Unlike his high-profile predecessors, Secretary of State Rex Tillerson has yet to grant any media interviews or hold his own news conference. He heads to Japan, South Korea and China next week and has refused to bring along any reporters, insisting the plane is too small.
His under-the-radar style has sent a message that he does not regard explaining the Trump administration’s foreign policy an important part of his job.
And so, the daily briefings were put on hold.
Until now.
“Feels good to be back up here,” State Department spokesman Mark Toner, a holdover from the Obama administration, said as he plopped a thick loose-leaf notebook on the lectern.
To highlight the long absence, Associated Press reporter Matthew Lee asked about scrutinizing aid for the Palestinians, an issue that was news back on Jan. 20, when Trump took office and the briefings were suspended.
Reporters’ questions covered deployment of U.S. defense systems in South Korea and ballistic missile launches by North Korea; the administration’s new travel ban against six mostly Muslim countries; and whether U.S. policy has changed on the Israeli-Palestinian conflict or the “one-China” doctrine that recognizes Beijing as the sole Chinese power.
U.S. policy in some cases has been muddied after Trump seemed to suggest reversing long-standing U.S. positions.
The U.S. view of “one-China” remains intact, Toner said, while “we are evaluating where we stand” on Israeli policy.
Asked if the State Department’s voice had been muffled in an administration that has upended traditional conduct of foreign policy, Toner offered up a defense.
“I assure you, the State Department voice has been heard, loud and clear” at the White House and elsewhere, he said.

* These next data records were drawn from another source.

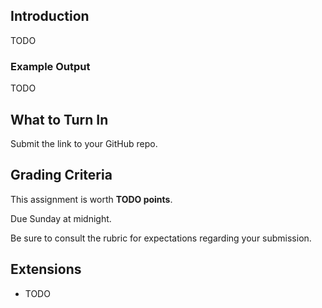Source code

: <!-- Project 9: TODO -->

## Introduction

TODO

### Example Output

TODO

## What to Turn In

Submit the link to your GitHub repo.

## Grading Criteria

This assignment is worth **TODO points**.

Due Sunday at midnight.

Be sure to consult the rubric for expectations regarding your
submission.

## Extensions

* TODO

<!-- Rubric

TODO

-->
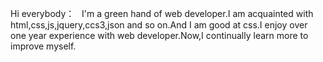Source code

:  Hi everybody：
   I'm a green hand of web developer.I am acquainted with html,css,js,jquery,ccs3,json and so on.And I am good at css.I enjoy over one year experience with web developer.Now,I continually learn more to improve myself.
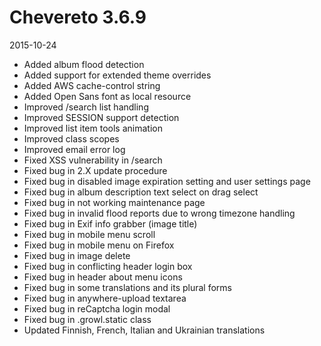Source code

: # Chevereto 3.6.9

2015-10-24

- Added album flood detection
- Added support for extended theme overrides
- Added AWS cache-control string
- Added Open Sans font as local resource
- Improved /search list handling
- Improved SESSION support detection
- Improved list item tools animation
- Improved class scopes
- Improved email error log
- Fixed XSS vulnerability in /search
- Fixed bug in 2.X update procedure
- Fixed bug in disabled image expiration setting and user settings page
- Fixed bug in album description text select on drag select
- Fixed bug in not working maintenance page
- Fixed bug in invalid flood reports due to wrong timezone handling
- Fixed bug in Exif info grabber (image title)
- Fixed bug in mobile menu scroll
- Fixed bug in mobile menu on Firefox
- Fixed bug in image delete
- Fixed bug in conflicting header login box
- Fixed bug in header about menu icons
- Fixed bug in some translations and its plural forms
- Fixed bug in anywhere-upload textarea
- Fixed bug in reCaptcha login modal
- Fixed bug in .growl.static class
- Updated Finnish, French, Italian and Ukrainian translations
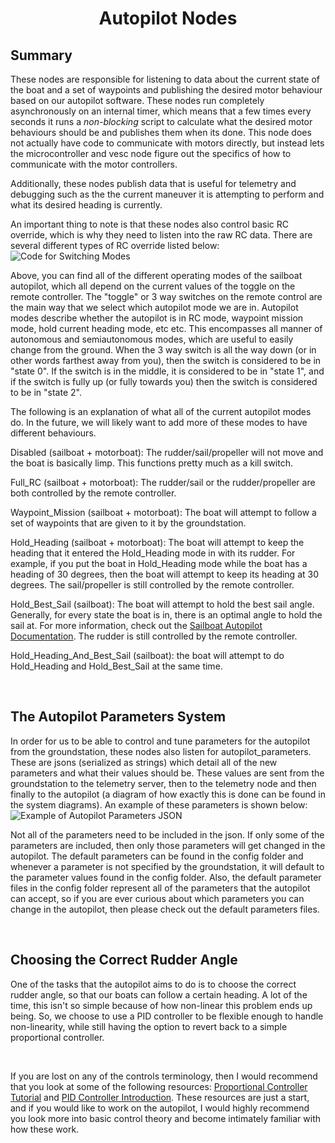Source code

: # <p style="text-align: center;"> Autopilot Nodes </p>

## **Summary**
These nodes are responsible for listening to data about the current state of the boat and a set of waypoints and publishing the desired motor behaviour based on our autopilot software. These nodes run completely asynchronously on an internal timer, which means that a few times every seconds it runs a *non-blocking* script to calculate what the desired motor behaviours should be and publishes them when its done. This node does not actually have code to communicate with motors directly, but instead lets the microcontroller and vesc node figure out the specifics of how to communicate with the motor controllers.

Additionally, these nodes publish data that is useful for telemetry and debugging such as the the current maneuver it is attempting to perform and what its desired heading is currently.

An important thing to note is that these nodes also control basic RC override, which is why they need to listen into the raw RC data. There are several different types of RC override listed below:  
![Code for Switching Modes](../images/switches_and_autopilot_modes.png)

Above, you can find all of the different operating modes of the sailboat autopilot, which all depend on the current values of the toggle on the remote controller. The "toggle" or 3 way switches on the remote control are the main way that we select which autopilot mode we are in. Autopilot modes describe whether the autopilot is in RC mode, waypoint mission mode, hold current heading mode, etc etc. This encompasses all manner of autonomous and semiautonomous modes, which are useful to easily change from the ground. When the 3 way switch is all the way down (or in other words farthest away from you), then the switch is considered to be in "state 0". If the switch is in the middle, it is considered to be in "state 1", and if the switch is fully up (or fully towards you) then the switch is considered to be in "state 2".

The following is an explanation of what all of the current autopilot modes do. In the future, we will likely want to add more of these modes to have different behaviours. 

Disabled (sailboat + motorboat): The rudder/sail/propeller will not move and the boat is basically limp. This functions pretty much as a kill switch.

Full_RC (sailboat + motorboat): The rudder/sail or the rudder/propeller are both controlled by the remote controller.

Waypoint_Mission (sailboat + motorboat): The boat will attempt to follow a set of waypoints that are given to it by the groundstation.

Hold_Heading (sailboat + motorboat): The boat will attempt to keep the heading that it entered the Hold_Heading mode in with its rudder. For example, if you put the boat in Hold_Heading mode while the boat has a heading of 30 degrees, then the boat will attempt to keep its heading at 30 degrees. The sail/propeller is still controlled by the remote controller.

Hold_Best_Sail (sailboat): The boat will attempt to hold the best sail angle. Generally, for every state the boat is in, there is an optimal angle to hold the sail at. For more information, check out the [Sailboat Autopilot Documentation](sailboat_autopilot.md). The rudder is still controlled by the remote controller.

Hold_Heading_And_Best_Sail (sailboat): the boat will attempt to do Hold_Heading and Hold_Best_Sail at the same time.


<br>

## **The Autopilot Parameters System**

In order for us to be able to control and tune parameters for the autopilot from the groundstation, these nodes also listen for autopilot_parameters. These are jsons (serialized as strings) which detail all of the new parameters and what their values should be. These values are sent from the groundstation to the telemetry server, then to the telemetry node and then finally to the autopilot (a diagram of how exactly this is done can be found in the system diagrams). An example of these parameters is shown below:
![Example of Autopilot Parameters JSON](../images/autopilot_parameters_example.png)  

Not all of the parameters need to be included in the json. If only some of the parameters are included, then only those parameters will get changed in the autopilot. The default parameters can be found in the config folder and whenever a parameter is not specified by the groundstation, it will default to the parameter values found in the config folder. Also, the default parameter files in the config folder represent all of the parameters that the autopilot can accept, so if you are ever curious about which parameters you can change in the autopilot, then please check out the default parameters files.


<br>

## **Choosing the Correct Rudder Angle**

One of the tasks that the autopilot aims to do is to choose the correct rudder angle, so that our boats can follow a certain heading. A lot of the time, this isn't so simple because of how non-linear this problem ends up being. So, we choose to use a PID controller to be flexible enough to handle non-linearity, while still having the option to revert back to a simple proportional controller. 

<br>

If you are lost on any of the controls terminology, then I would recommend that you look at some of the following resources: [Proportional Controller Tutorial](https://www.youtube.com/watch?v=E0rdLQLMZdA&t=1s) and [PID Controller Introduction](https://www.youtube.com/watch?v=UR0hOmjaHp0). These resources are just a start, and if you would like to work on the autopilot, I would highly recommend you look more into basic control theory and become intimately familiar with how these work.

He thanked journalists for patience as the administration “got its sea legs.”
Tillerson has yet to appoint a spokesperson, hence Toner’s continuation in the role. Scores of other high-level jobs are still open, however. Trump vetoed Tillerson’s choice for deputy, the aide who normally would carry much of the bureaucratic burden.
“Take a deep breath,” Toner said in response to questions about the unfilled positions, saying officials were working to vet and hire as quickly as possible. He also batted back queries about the possibility of deep budget cuts that could cripple the institution.
Because the department handles so many issues that were priorities under the Obama administration, including climate change, human rights and women’s equality, many in the department fear those divisions will wither under Trump.
Secretaries of State normally fly on U.S. military aircraft or large chartered planes for overseas trips. Often a dozen or more journalists paid to go along.
Tillerson, however, brought only a handful of reporters on his first foreign trip last month, to the G-20 conference in Bonn, Germany, and took only two journalists on a trip to Mexico City.
He is taking no accredited media on this trip to Asia next week.
Media groups have protested, saying the North Korea’s recent missile launches and growing nuclear program makes coverage all the more important and nearly impossible to accomplish effectively without joining Tillerson’s entourage.